#### [ACTIVITY]
Copy each line containing the word "VARCHAR" from the records that follow, please.
AVAILABLE DATA section start
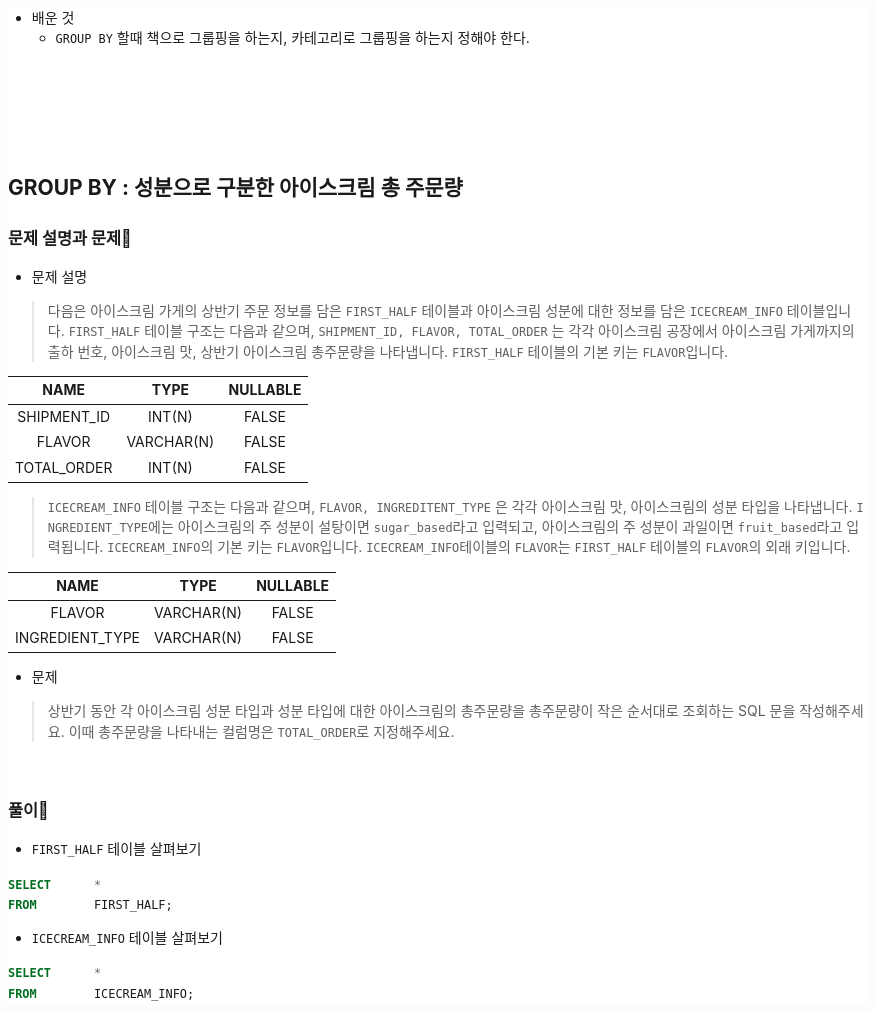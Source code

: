 - 배운 것  
  - `GROUP BY` 할때 책으로 그룹핑을 하는지, 카테고리로 그룹핑을 하는지 정해야 한다.




<br><br><br><br>




## GROUP BY : 성분으로 구분한 아이스크림 총 주문량

### 문제 설명과 문제📜  
- 문제 설명  
> 다음은 아이스크림 가게의 상반기 주문 정보를 담은 `FIRST_HALF` 테이블과 아이스크림 성분에 대한 정보를 담은 `ICECREAM_INFO` 테이블입니다.
> `FIRST_HALF` 테이블 구조는 다음과 같으며, `SHIPMENT_ID, FLAVOR, TOTAL_ORDER` 는 각각 아이스크림 공장에서 아이스크림 가게까지의 출하 번호, 아이스크림 맛, 상반기 아이스크림 총주문량을 나타냅니다. `FIRST_HALF` 테이블의 기본 키는 `FLAVOR`입니다.


| NAME          | TYPE	        | NULLABLE  |
| :---:         | :---:         | :---:     |
|SHIPMENT_ID    | INT(N)	    | FALSE     |
|FLAVOR         | VARCHAR(N)    | FALSE     |
|TOTAL_ORDER    | INT(N)	    | FALSE     |

> `ICECREAM_INFO` 테이블 구조는 다음과 같으며, `FLAVOR, INGREDITENT_TYPE` 은 각각 아이스크림 맛, 아이스크림의 성분 타입을 나타냅니다.
> `INGREDIENT_TYPE`에는 아이스크림의 주 성분이 설탕이면 `sugar_based`라고 입력되고, 아이스크림의 주 성분이 과일이면 `fruit_based`라고 입력됩니다.
> `ICECREAM_INFO`의 기본 키는 `FLAVOR`입니다.
> `ICECREAM_INFO`테이블의 `FLAVOR`는 `FIRST_HALF` 테이블의 `FLAVOR`의 외래 키입니다.

| NAME              | TYPE	        | NULLABLE  |
| :---:             | :---:         | :---:     |
| FLAVOR	        | VARCHAR(N)	| FALSE     |
| INGREDIENT_TYPE	| VARCHAR(N)	| FALSE     |


- 문제  
> 상반기 동안 각 아이스크림 성분 타입과 성분 타입에 대한 아이스크림의 총주문량을 총주문량이 작은 순서대로 조회하는 SQL 문을 작성해주세요.
> 이때 총주문량을 나타내는 컬럼명은 `TOTAL_ORDER`로 지정해주세요.

<br>

### 풀이🔎  
- `FIRST_HALF` 테이블 살펴보기
```sql
SELECT      *
FROM        FIRST_HALF;
```

- `ICECREAM_INFO` 테이블 살펴보기
```sql
SELECT      *
FROM        ICECREAM_INFO;
```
AVAILABLE DATA section end
#### [FINISHED TASK]
|FLAVOR         | VARCHAR(N)    | FALSE     |
| FLAVOR	        | VARCHAR(N)	| FALSE     |
| INGREDIENT_TYPE	| VARCHAR(N)	| FALSE     |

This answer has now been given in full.